● Required action: Among the lines below, take the one holding "そんな気持ちが強すぎたのか、", the one holding "(画像元:大学の公式サイトよ", and all lines between them. Set them down exactly.

⟨

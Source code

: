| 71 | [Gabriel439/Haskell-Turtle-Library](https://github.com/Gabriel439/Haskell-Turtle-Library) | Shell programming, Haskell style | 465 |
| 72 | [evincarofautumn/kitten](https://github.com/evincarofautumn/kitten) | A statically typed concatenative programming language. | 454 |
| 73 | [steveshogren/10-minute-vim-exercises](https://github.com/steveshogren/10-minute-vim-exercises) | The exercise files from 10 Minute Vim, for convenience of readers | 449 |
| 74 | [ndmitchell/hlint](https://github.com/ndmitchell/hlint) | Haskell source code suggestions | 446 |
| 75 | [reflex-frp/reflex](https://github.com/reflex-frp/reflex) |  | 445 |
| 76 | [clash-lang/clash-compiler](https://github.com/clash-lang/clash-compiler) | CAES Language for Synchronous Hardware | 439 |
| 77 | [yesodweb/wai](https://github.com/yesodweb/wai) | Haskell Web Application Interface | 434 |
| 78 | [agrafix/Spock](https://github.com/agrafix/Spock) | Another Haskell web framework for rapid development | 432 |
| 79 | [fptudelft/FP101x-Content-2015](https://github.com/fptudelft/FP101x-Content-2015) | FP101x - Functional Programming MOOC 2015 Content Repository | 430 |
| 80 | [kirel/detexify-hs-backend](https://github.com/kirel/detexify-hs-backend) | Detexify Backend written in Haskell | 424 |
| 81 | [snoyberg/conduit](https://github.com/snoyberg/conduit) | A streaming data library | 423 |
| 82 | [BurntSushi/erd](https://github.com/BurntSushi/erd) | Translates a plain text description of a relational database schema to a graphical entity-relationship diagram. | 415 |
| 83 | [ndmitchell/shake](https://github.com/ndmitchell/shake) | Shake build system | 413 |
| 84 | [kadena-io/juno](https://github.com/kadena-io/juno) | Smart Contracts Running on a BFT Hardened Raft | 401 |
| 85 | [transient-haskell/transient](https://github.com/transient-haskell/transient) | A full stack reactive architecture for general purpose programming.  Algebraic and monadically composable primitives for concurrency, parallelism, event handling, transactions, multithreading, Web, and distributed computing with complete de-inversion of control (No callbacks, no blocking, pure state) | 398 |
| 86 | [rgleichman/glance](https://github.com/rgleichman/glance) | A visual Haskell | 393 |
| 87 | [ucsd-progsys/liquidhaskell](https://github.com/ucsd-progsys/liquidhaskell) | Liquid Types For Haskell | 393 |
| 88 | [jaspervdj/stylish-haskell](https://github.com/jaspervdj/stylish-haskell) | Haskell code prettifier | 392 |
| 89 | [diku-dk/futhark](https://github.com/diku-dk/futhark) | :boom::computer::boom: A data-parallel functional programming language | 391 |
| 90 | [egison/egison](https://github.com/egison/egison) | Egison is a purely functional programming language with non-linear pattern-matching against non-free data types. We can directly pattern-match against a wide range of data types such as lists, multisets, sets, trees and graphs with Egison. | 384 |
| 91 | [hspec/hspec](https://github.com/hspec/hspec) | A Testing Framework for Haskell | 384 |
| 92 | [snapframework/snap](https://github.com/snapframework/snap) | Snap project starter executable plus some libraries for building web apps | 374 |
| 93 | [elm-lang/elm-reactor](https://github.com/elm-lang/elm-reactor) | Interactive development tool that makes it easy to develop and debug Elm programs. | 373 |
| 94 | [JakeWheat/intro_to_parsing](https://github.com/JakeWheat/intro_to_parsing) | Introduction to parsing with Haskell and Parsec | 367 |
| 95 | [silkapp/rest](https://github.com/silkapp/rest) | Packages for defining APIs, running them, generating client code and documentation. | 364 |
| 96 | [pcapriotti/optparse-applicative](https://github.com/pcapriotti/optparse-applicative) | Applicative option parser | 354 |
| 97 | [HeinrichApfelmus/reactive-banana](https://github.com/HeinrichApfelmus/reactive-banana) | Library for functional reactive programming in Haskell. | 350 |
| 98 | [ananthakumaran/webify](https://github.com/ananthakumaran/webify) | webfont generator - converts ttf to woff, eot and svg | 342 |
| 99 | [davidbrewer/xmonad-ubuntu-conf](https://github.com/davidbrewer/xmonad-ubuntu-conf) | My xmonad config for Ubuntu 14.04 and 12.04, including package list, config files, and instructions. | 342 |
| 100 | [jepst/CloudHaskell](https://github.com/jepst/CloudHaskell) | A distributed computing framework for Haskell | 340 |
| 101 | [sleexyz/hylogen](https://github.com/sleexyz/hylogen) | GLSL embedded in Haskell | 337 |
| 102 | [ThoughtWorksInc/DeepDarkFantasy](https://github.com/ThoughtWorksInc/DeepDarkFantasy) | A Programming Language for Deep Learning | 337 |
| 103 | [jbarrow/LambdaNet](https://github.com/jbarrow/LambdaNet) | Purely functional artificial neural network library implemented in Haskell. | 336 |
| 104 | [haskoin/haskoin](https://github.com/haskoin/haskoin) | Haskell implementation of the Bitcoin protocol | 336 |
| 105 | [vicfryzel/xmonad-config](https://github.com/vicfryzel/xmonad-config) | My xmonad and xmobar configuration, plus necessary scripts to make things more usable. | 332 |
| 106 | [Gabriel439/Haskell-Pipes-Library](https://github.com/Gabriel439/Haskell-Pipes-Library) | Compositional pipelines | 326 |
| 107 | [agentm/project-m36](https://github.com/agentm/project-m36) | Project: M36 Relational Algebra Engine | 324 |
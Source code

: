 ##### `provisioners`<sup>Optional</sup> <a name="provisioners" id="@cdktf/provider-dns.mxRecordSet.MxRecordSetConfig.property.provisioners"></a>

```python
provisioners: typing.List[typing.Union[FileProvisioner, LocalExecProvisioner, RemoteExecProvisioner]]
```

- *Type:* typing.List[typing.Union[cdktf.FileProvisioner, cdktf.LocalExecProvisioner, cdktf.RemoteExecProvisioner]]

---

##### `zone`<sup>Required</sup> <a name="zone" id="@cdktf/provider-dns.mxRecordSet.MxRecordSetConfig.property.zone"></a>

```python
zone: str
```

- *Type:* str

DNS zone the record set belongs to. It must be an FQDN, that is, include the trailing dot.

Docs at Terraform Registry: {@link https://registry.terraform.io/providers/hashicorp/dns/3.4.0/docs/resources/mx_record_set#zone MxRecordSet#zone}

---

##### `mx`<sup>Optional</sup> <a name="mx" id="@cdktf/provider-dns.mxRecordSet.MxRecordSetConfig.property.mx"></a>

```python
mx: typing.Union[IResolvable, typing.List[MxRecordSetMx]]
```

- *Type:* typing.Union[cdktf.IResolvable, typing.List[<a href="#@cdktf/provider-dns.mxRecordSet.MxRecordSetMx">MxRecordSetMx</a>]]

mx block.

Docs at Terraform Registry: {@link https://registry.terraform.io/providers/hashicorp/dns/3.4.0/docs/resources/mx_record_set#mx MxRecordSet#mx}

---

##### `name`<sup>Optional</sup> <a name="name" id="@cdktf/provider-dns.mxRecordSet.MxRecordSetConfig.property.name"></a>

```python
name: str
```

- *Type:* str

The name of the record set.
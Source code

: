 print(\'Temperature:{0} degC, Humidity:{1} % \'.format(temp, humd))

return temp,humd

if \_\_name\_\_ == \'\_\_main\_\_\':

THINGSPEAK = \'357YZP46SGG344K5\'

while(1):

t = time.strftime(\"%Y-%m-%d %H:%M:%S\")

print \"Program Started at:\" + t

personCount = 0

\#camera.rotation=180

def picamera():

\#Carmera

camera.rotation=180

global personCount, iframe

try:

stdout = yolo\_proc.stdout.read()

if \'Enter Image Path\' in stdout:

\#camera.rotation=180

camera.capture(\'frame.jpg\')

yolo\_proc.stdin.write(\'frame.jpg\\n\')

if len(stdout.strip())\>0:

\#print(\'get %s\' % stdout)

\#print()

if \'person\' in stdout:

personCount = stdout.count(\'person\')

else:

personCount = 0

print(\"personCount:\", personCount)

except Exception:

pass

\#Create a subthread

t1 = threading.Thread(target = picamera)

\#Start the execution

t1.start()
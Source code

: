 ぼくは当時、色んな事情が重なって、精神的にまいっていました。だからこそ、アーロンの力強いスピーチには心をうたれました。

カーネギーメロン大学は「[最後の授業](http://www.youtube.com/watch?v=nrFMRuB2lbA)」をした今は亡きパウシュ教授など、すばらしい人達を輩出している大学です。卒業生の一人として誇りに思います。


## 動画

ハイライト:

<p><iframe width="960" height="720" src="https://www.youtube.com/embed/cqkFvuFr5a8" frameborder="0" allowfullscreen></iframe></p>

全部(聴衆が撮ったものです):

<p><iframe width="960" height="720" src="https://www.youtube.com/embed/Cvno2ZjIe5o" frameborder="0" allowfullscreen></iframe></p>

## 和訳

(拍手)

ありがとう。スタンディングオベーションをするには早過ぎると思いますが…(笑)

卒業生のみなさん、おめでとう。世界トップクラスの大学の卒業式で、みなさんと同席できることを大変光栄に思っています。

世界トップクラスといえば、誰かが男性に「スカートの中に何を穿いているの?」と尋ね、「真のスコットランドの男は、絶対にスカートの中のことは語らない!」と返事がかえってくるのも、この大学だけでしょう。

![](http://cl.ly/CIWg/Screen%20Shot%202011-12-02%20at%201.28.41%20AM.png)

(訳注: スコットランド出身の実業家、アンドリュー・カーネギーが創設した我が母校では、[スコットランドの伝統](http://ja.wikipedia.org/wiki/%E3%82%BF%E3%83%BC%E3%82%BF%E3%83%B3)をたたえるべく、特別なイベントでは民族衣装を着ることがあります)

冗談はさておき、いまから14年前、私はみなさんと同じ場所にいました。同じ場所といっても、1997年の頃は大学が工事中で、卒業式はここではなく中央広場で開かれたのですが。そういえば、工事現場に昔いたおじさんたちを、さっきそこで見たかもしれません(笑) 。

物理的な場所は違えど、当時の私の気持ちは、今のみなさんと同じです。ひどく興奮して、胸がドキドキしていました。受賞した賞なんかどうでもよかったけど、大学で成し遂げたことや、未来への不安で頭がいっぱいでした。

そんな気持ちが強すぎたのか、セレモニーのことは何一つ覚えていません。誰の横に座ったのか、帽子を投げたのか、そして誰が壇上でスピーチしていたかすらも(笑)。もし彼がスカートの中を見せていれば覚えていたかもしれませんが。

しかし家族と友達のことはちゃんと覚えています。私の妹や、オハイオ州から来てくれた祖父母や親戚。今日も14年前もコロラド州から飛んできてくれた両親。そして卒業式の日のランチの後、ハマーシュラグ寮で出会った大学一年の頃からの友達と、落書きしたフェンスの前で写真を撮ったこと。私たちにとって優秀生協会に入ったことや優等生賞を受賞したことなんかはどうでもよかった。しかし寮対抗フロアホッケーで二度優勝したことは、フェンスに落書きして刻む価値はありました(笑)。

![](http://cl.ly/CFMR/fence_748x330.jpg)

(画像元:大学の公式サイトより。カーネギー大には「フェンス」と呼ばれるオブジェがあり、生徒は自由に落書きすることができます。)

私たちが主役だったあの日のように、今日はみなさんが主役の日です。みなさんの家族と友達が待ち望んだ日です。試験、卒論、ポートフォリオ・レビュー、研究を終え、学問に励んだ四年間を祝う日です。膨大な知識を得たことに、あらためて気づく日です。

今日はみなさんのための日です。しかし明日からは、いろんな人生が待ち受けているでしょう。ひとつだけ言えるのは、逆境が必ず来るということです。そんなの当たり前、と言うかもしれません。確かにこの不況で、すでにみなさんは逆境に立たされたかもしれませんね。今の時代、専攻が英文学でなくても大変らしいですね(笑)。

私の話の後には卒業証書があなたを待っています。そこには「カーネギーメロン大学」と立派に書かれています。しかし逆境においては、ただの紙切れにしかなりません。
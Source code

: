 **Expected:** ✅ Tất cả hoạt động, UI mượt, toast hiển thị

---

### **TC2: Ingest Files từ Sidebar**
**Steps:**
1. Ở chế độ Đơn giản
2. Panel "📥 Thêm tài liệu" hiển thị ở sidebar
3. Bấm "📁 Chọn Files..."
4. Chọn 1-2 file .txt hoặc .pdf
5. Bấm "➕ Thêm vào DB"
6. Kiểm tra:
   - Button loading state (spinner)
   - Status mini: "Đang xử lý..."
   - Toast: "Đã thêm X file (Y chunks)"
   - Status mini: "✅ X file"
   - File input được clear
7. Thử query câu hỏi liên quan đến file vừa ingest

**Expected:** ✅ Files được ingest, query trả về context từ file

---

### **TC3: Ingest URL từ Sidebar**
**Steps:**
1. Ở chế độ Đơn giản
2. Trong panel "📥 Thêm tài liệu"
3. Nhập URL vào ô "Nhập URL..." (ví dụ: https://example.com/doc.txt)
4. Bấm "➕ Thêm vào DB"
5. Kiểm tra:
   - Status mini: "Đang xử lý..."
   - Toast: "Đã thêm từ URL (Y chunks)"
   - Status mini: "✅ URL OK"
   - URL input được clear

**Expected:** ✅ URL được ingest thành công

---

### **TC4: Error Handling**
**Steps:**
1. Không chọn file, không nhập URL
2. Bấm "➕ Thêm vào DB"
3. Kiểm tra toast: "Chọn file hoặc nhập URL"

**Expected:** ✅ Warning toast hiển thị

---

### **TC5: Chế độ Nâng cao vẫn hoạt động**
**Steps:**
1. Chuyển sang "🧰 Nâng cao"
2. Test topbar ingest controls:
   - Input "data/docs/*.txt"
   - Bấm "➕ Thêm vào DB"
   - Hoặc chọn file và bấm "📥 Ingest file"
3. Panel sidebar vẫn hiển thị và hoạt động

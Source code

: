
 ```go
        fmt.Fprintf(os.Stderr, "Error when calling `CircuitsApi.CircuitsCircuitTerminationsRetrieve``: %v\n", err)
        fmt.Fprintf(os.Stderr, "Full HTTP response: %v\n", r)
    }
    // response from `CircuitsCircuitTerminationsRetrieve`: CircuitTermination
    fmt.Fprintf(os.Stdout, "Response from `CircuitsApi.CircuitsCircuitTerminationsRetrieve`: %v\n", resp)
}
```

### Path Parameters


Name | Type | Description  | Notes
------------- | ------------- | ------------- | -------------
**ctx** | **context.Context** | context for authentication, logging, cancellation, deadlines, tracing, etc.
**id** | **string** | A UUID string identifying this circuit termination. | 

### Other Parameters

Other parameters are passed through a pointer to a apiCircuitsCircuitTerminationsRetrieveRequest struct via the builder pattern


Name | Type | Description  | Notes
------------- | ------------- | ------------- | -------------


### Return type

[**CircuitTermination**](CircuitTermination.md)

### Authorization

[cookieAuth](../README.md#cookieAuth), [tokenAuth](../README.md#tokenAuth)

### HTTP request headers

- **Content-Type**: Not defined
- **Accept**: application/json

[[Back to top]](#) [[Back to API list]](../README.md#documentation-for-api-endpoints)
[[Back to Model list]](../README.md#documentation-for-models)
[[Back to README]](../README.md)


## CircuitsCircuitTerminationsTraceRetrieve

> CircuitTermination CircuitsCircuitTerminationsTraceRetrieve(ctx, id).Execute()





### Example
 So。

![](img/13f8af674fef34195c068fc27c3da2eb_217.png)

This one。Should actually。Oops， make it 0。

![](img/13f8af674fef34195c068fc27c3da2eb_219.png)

⟩

● Exercise answer:
そんな気持ちが強すぎたのか、セレモニーのことは何一つ覚えていません。誰の横に座ったのか、帽子を投げたのか、そして誰が壇上でスピーチしていたかすらも(笑)。もし彼がスカートの中を見せていれば覚えていたかもしれませんが。

しかし家族と友達のことはちゃんと覚えています。私の妹や、オハイオ州から来てくれた祖父母や親戚。今日も14年前もコロラド州から飛んできてくれた両親。そして卒業式の日のランチの後、ハマーシュラグ寮で出会った大学一年の頃からの友達と、落書きしたフェンスの前で写真を撮ったこと。私たちにとって優秀生協会に入ったことや優等生賞を受賞したことなんかはどうでもよかった。しかし寮対抗フロアホッケーで二度優勝したことは、フェンスに落書きして刻む価値はありました(笑)。

![](http://cl.ly/CFMR/fence_748x330.jpg)

(画像元:大学の公式サイトより。カーネギー大には「フェンス」と呼ばれるオブジェがあり、生徒は自由に落書きすることができます。)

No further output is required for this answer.